WES: Yeah, yeah, absolutely. Another thing that you talked about in one of your sermons ‑‑ it may have even been in the same sermon ‑‑ you were talking about Romans 1‑3 and sort of walking through how the first chapter of Paul begins by talking about the unbelieving world, the Gentile world, and how they’re lost and how they’re doing horrible things and how they’re far away from God and they’ve suppressed the truth in their unrighteousness, and how the religious people might be saying yes, absolutely, that’s right. And then, in chapter 2, he turns the tables on them and says you also have done these things. And you used a phrase ‑‑ and I love this. You said, “You might do better, but you are not better than them.”

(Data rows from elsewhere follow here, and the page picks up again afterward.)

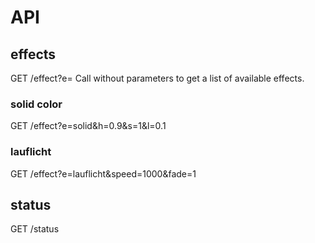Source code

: # API

## effects
GET /effect?e=<effectname>
Call without parameters to get a list of available effects.

### solid color
GET /effect?e=solid&h=0.9&s=1&l=0.1

### lauflicht
GET /effect?e=lauflicht&speed=1000&fade=1

## status
GET /status
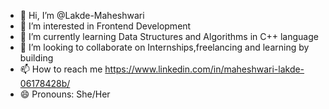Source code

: - 👋 Hi, I’m @Lakde-Maheshwari
- 👀 I’m interested in Frontend Development 
- 🌱 I’m currently learning Data Structures and Algorithms in C++ language
- 💞️ I’m looking to collaborate on Internships,freelancing and learning by building
- 📫 How to reach me https://www.linkedin.com/in/maheshwari-lakde-06178428b/
- 😄 Pronouns: She/Her
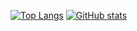 [![Top Langs](https://github-readme-stats.vercel.app/api/top-langs/?username=lapptomi&layout=compact)](https://github.com/lapptomi/github-readme-stats)
[![GitHub stats](https://github-readme-stats.vercel.app/api?username=lapptomi)](https://github.com/lapptomi/github-readme-stats)

<!---
lapptomi/lapptomi is a ✨ special ✨ repository because its `README.md` (this file) appears on your GitHub profile.
You can click the Preview link to take a look at your changes.
--->
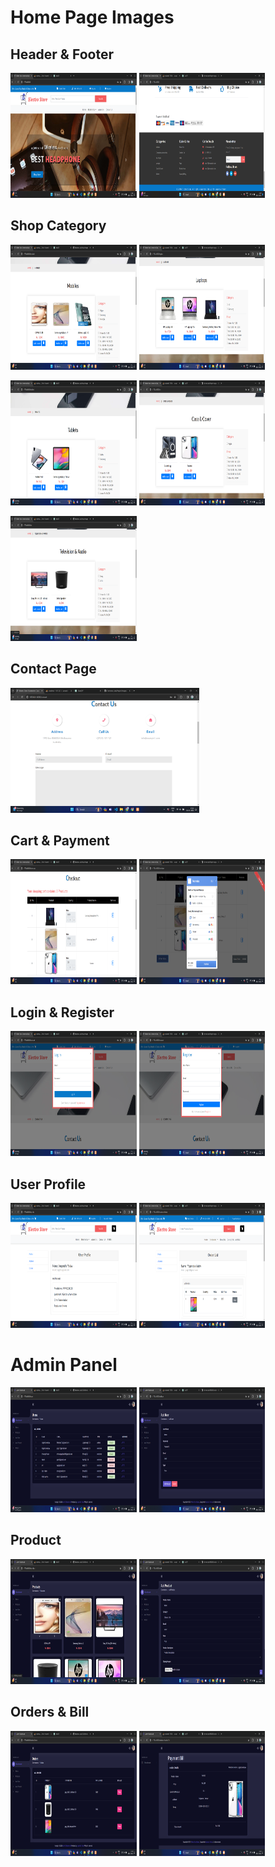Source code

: # Home Page Images

## Header & Footer

<img src="/Project-Images/Home.png" style="height:200px;width:40%;">    <img src="/Project-Images/Home-2.png" style="height:200px;width:40%">

##  Shop Category

<img src="/Project-Images/Mobile.png" style="height:200px;width:40%;">   <img src="/Project-Images/Laptop.png" style="height:200px;width:40%;">

<img src="/Project-Images/Tab.png" style="height:200px;width:40%;">       <img src="/Project-Images/Case-cover.png" style="height:200px;width:40%;">

<img src="/Project-Images/Tv-audio.png" style="height:200px;width:40%;">

## Contact Page 

<img src="/Project-Images/contactus.png" style="height:200px;width:60%;">

## Cart & Payment

<img src="/Project-Images/cart.png" style="height:200px;width:40%;"> <img src="/Project-Images/payment.png" style="height:200px;width:40%;">

## Login & Register

<img src="/Project-Images/login.png" style="height:200px;width:40%;">  <img src="/Project-Images/register.png" style="height:200px;width:40%;">

## User Profile

<img src="/Project-Images/profile.png" style="height:200px;width:40%;"> <img src="/Project-Images/orderlist.png" style="height:200px;width:40%;">

# Admin Panel

<img src="/Project-Images/User.png" style="height:200px;width:40%;"> <img src="/Project-Images/adduser.png" style="height:200px;width:40%;">

## Product

<img src="/Project-Images/product.png" style="height:200px;width:40%;"> <img src="/Project-Images/addproduct.png" style="height:200px;width:40%;">

## Orders & Bill

<img src="/Project-Images/order.png" style="height:200px;width:40%;"> <img src="/Project-Images/bill.png" style="height:200px;width:40%;">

Kind of walks us through that idea. Why do you think we tend to think that we’re better than other people that don’t obey like we obey or do what we do and how we have to kind of understand that idea before we understand anything else, that we are not better ‑‑ even those of us who are saved and that are in a covenant relationship with God, we are not better than those who are lost?
KRIS: Yeah. Romans, it’s so rich. You know, Romans 1 through 6, 1 through 8, it shows you how it all works. But what’s interesting is it’s not showing a lost person in the world how it works. Paul writes a letter to Christians, to people who’ve been in Christ. You need to remember how this works. You can miss out on the pieces of how this works. How does it work? Romans 1 through 3, no one is righteous. None are righteous. Those Jewish Christians in chapter 2 were so busy pointing their finger at the world of sin that they missed the way that they walked in some of those same sins. Now, they were a little cleaner and looked a little better, but you were not better than them, and they started to miss that.
So Romans 3 says, look, none are righteous. Only God is righteous, and all righteousness is given as a gift from God. You need to lean back into the fact that God is your power to holiness. And then he goes into chapters 4 and 5 and he says, look, you’ve got to believe like Abraham did. Abraham trusted that all that was good would come from God, and he bet his life on it, to use that terminology, and God said that’s what I’m looking for. And then he went on to obey, you know, Hebrews 11 and James 2, but he obeyed because he knew who God was and who he wasn’t, and everything he could become was because of God, and then he signed up.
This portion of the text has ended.